At several points in my life, I have wanted to be a writer. I have abandoned notebooks and folders full of unfinished ideas, plans or scraps of narrative. I never finish them, because I don’t think it is something that I have a talent for. I can build wonderfully detailed paracosms - and I have done all my life, especially as a coping mechanism for insomnia - but I don’t have that special skill of constructing a tale that would make it remotely readable. I get stuck on scenes, or moments, and retell them with different agents and settings rather than letting them truly be part of a bigger story.
One such setting that I have included in almost every imagined world is the tower in the woods. I imagine that a psychological evaluation could draw conclusions on why this is, but I’m not particularly fussed about the whys of my imagination. It’s just as likely to be a preoccupation with folk and fairy tales as anything more meaningful.
Sometimes, the tower is an ominous place. Still and silent, abandoned, maybe with signs of previous habitation quickly ended, like the lighthouse on the Flannan Isles - a mystery to solve. Sometimes it is a prison, cold and lonely, or a cosier jail like Rapunzel’s. More often than not, though, my tower is a hideaway, surrounded by the scent of tall pines, with moss and ivy crawling around its doors, and plenty of things to amuse you.
I’ve drawn a number of versions of this in attempts at cathartic creativity. Some of them have gone on to belong elsewhere, to different tales than the ones they started as in my mind. But as a personal project, I’ve been drawing my own little illustrations around the theme of my tower, and its been such an enjoyable thing to calm my mind between working on more challenging projects.

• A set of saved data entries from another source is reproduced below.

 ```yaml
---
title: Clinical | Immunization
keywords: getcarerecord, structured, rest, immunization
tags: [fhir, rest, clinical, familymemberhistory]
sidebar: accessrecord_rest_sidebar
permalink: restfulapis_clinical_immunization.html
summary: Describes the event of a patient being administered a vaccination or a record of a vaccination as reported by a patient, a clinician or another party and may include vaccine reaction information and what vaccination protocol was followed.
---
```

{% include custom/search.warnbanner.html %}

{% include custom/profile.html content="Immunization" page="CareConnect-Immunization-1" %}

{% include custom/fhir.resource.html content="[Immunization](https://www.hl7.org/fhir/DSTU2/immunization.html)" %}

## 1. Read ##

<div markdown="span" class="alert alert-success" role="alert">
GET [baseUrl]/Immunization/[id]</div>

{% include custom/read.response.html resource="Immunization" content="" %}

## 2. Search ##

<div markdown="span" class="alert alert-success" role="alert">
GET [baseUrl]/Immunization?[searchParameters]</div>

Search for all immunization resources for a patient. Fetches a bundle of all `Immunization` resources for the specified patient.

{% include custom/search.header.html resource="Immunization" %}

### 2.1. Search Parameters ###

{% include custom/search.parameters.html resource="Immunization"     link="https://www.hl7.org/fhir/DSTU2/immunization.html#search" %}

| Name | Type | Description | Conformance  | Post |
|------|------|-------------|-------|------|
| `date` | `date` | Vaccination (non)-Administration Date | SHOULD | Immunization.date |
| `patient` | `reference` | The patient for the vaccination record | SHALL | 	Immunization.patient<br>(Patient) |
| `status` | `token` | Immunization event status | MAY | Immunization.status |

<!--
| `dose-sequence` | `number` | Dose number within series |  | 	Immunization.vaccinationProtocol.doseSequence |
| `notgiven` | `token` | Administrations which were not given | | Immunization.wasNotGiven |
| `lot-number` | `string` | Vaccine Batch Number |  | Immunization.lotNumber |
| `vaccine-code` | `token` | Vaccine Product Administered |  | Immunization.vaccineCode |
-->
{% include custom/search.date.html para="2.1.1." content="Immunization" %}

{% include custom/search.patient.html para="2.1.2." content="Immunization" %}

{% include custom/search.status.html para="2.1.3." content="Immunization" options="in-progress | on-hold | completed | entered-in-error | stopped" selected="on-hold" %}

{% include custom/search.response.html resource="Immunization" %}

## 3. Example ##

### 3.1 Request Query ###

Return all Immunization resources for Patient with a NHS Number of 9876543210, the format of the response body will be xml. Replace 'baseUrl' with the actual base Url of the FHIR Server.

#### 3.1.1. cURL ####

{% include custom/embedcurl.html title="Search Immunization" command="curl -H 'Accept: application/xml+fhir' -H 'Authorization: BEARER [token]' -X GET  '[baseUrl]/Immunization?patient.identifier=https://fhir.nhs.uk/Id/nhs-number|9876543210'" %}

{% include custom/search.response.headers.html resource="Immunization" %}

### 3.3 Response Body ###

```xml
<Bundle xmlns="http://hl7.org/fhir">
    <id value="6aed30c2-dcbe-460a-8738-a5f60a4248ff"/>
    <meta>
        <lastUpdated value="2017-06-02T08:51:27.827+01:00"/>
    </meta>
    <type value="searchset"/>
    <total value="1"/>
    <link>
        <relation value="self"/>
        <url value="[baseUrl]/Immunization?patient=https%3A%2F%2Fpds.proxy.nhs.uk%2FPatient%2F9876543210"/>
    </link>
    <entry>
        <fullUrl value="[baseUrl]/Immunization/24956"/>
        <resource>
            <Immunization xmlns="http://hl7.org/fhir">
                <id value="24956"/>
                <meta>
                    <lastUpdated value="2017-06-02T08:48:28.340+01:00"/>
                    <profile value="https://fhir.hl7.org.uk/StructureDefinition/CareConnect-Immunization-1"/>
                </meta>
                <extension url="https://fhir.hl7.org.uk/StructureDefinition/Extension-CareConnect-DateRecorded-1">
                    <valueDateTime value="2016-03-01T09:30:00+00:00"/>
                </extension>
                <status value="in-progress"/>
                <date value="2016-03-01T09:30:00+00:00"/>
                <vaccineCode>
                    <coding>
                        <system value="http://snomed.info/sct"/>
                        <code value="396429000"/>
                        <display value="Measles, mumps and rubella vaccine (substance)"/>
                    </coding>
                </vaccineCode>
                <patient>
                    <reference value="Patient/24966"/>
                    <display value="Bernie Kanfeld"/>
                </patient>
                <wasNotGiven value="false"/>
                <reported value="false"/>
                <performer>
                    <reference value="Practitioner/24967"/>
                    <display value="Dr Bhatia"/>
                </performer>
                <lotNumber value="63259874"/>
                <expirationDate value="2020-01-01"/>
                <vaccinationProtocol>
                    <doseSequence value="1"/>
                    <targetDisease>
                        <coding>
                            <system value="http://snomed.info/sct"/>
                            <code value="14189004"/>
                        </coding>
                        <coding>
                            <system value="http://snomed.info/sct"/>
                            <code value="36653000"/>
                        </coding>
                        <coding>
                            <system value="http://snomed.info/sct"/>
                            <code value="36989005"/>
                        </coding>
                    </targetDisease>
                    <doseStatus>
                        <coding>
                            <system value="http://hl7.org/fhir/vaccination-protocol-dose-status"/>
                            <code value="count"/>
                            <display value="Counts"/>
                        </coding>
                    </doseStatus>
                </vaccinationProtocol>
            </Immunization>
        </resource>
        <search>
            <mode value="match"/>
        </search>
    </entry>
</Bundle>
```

This tower is more like a tower house, in the medieval sense, based quite closely on a small home that sits on a quiet road not far from where I live. It was up for sale not too long ago, and there was much daydreaming about the kind of studio I could have made there, among a sea of snowdrops in spring. This illustrated version is in a deeper wood, with a little stable adjoining (I am a stickler for practicalities) and in my mind, surrounded by a mossy wall to keep some of the wild out.

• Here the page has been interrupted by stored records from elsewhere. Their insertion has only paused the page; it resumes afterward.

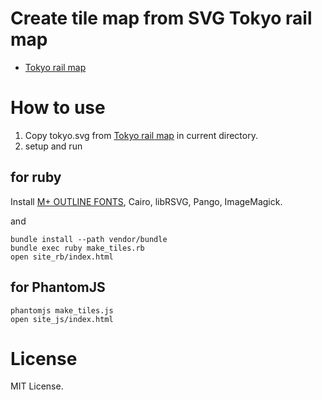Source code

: # Create tile map from SVG Tokyo rail map

- [Tokyo rail map](http://note.openvista.jp/2014/svg-rail-map)

# How to use

1. Copy tokyo.svg from [Tokyo rail map](https://github.com/hashcc/railmaps) in current directory.
2. setup and run

## for ruby

Install [M+ OUTLINE FONTS](mplus-fonts.sourceforge.jp/mplus-outline-fonts/download/index.html), Cairo, libRSVG, Pango, ImageMagick.

and

```
bundle install --path vendor/bundle
bundle exec ruby make_tiles.rb
open site_rb/index.html
```

## for PhantomJS

```
phantomjs make_tiles.js
open site_js/index.html
```

# License

MIT License.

Inside, it is cosy and comfortable, with a couple of window nooks to sit in and stained glass panes. I went as far as to draw inhabitants in this second illustration, but they don’t have much of a story, at least not one I would share. I would love to know what you think their tale could be…

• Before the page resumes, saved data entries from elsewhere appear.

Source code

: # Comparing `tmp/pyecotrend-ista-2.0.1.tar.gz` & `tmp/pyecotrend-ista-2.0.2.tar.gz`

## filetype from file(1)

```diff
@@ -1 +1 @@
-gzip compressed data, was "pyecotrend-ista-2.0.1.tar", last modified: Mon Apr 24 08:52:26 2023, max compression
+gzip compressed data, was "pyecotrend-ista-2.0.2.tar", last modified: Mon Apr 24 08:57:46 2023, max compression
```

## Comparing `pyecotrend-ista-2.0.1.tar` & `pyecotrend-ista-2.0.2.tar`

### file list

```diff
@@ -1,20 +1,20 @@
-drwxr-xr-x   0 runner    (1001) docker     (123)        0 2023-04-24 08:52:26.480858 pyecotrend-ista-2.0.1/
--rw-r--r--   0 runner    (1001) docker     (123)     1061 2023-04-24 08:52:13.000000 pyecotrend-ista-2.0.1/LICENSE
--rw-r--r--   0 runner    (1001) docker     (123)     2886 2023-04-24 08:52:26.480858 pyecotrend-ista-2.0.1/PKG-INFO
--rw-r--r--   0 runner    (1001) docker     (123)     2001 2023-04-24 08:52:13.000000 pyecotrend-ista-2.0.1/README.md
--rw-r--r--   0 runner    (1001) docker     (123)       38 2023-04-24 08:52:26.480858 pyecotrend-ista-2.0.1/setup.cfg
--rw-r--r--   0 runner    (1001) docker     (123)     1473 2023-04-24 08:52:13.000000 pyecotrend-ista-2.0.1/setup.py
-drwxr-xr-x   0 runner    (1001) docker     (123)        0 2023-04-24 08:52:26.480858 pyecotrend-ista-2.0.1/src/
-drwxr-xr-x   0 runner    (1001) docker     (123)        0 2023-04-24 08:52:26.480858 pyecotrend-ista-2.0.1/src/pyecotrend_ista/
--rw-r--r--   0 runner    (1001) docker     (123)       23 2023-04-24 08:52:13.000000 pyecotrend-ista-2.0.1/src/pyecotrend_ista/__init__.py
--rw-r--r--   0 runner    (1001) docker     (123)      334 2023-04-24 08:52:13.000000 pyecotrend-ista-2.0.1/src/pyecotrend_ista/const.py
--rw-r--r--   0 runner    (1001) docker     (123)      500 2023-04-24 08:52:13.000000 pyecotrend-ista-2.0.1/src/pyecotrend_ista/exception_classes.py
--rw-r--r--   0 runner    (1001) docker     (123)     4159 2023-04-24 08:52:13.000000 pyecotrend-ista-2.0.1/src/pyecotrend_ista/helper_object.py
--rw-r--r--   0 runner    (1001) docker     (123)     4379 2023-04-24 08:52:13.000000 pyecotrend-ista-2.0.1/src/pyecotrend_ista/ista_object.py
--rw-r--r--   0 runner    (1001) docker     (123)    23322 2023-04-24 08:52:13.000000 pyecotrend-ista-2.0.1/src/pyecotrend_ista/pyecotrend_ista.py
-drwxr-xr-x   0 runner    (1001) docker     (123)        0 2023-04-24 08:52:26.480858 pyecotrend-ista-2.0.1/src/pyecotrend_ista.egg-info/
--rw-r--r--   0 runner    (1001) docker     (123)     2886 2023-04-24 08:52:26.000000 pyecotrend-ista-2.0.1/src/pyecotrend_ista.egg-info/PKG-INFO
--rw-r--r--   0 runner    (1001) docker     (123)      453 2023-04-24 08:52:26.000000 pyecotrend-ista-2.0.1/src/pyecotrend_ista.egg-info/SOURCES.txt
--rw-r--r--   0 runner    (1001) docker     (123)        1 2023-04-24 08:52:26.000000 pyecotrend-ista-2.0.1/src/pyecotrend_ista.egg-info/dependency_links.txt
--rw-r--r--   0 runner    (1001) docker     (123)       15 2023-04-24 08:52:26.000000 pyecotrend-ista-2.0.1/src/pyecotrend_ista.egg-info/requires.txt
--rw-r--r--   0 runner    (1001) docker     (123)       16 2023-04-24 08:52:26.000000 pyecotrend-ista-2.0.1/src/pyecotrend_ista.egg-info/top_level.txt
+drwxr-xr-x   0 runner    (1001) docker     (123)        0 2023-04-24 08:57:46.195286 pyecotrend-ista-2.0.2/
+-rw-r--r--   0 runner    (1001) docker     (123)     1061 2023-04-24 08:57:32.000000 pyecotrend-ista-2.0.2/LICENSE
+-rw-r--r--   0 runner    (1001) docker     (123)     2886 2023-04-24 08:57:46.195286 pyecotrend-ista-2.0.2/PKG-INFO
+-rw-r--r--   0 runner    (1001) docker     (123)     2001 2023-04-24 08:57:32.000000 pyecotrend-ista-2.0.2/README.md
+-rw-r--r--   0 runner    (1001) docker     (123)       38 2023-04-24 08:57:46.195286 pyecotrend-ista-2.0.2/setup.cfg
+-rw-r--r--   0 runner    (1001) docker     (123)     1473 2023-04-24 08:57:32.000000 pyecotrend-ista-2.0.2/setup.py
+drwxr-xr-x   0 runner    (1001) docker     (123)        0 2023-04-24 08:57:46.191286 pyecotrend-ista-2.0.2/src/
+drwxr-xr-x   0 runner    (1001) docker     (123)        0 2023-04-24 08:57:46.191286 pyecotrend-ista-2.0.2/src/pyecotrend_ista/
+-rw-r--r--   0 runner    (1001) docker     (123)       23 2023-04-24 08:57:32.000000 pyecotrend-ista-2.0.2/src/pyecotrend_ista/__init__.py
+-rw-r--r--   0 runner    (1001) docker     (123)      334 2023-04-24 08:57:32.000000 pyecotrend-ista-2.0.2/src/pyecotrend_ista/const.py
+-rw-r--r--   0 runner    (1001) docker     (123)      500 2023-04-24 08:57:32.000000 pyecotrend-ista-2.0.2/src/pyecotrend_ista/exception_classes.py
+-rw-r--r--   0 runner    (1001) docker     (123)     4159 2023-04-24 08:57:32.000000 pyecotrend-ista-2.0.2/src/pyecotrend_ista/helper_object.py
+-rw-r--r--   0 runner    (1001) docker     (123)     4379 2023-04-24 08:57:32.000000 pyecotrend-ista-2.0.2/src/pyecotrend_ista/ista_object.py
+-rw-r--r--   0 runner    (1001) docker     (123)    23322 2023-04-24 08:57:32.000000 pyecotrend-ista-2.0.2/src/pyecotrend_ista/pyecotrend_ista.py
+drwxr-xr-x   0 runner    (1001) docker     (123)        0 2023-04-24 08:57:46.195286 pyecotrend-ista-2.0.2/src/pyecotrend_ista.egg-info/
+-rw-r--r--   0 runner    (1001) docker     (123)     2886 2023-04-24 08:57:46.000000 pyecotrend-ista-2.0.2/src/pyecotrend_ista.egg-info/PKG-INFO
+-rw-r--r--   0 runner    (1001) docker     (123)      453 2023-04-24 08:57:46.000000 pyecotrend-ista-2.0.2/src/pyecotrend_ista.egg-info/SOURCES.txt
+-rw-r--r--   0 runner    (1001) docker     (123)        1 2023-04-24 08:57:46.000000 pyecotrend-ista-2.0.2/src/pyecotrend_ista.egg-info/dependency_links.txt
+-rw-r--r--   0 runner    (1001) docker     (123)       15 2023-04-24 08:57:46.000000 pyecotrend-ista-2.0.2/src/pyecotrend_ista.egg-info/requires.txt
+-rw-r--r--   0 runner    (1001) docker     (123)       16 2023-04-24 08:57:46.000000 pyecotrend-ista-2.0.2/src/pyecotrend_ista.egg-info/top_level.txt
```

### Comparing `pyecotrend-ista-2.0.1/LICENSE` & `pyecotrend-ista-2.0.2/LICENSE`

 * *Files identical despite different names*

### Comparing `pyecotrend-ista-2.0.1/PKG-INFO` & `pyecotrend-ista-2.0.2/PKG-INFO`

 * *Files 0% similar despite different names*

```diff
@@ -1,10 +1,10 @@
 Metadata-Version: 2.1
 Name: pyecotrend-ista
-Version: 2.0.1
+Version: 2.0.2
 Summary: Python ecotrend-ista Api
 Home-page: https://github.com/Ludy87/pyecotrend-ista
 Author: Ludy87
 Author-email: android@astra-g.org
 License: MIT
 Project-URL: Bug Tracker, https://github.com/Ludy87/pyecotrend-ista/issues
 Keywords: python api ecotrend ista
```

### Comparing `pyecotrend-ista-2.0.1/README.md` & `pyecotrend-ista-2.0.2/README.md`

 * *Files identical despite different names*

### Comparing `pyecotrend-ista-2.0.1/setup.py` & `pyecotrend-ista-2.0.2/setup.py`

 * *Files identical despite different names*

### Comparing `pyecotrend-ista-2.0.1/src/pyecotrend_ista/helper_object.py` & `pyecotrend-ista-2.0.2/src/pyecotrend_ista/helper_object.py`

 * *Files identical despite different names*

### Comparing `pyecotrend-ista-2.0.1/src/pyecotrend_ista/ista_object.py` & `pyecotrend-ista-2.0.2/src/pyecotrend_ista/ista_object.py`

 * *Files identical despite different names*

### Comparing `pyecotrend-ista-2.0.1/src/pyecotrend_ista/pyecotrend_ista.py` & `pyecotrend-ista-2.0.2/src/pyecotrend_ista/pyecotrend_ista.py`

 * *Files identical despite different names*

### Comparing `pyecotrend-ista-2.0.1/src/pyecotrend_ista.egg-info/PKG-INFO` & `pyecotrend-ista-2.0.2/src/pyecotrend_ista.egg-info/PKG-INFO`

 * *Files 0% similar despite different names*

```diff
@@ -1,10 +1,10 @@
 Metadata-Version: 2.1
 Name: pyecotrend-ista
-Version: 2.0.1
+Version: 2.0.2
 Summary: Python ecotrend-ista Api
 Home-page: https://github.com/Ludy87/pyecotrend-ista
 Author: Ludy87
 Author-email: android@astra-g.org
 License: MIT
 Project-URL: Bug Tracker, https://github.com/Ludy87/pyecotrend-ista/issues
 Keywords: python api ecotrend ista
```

Thanks for reading! Let me know if you are interested in more of my secret worlds that I’ve drawn, just for me.
A
It is funny how our minds go to those places - but I love that idea of a Tower in the Woods. Because of fantasy games I do instantly think of a dark and scary place, where something has been locked away. But then it could be a sanctuary and a place of calm. And it also makes me think of the song Towers Of The Void from Red Riding Hood!
Interesting to hear about your tower, Anna...It's nice to have these comforting places to go to inside our minds. Also interesting about your paracosms to help with sleep. I have often come up with little vignettes of stories to help with just that, almost like I am telling myself a bedtime story but written on the go in my head, like it's part of a longer tale. Maybe one day I'll take it further...!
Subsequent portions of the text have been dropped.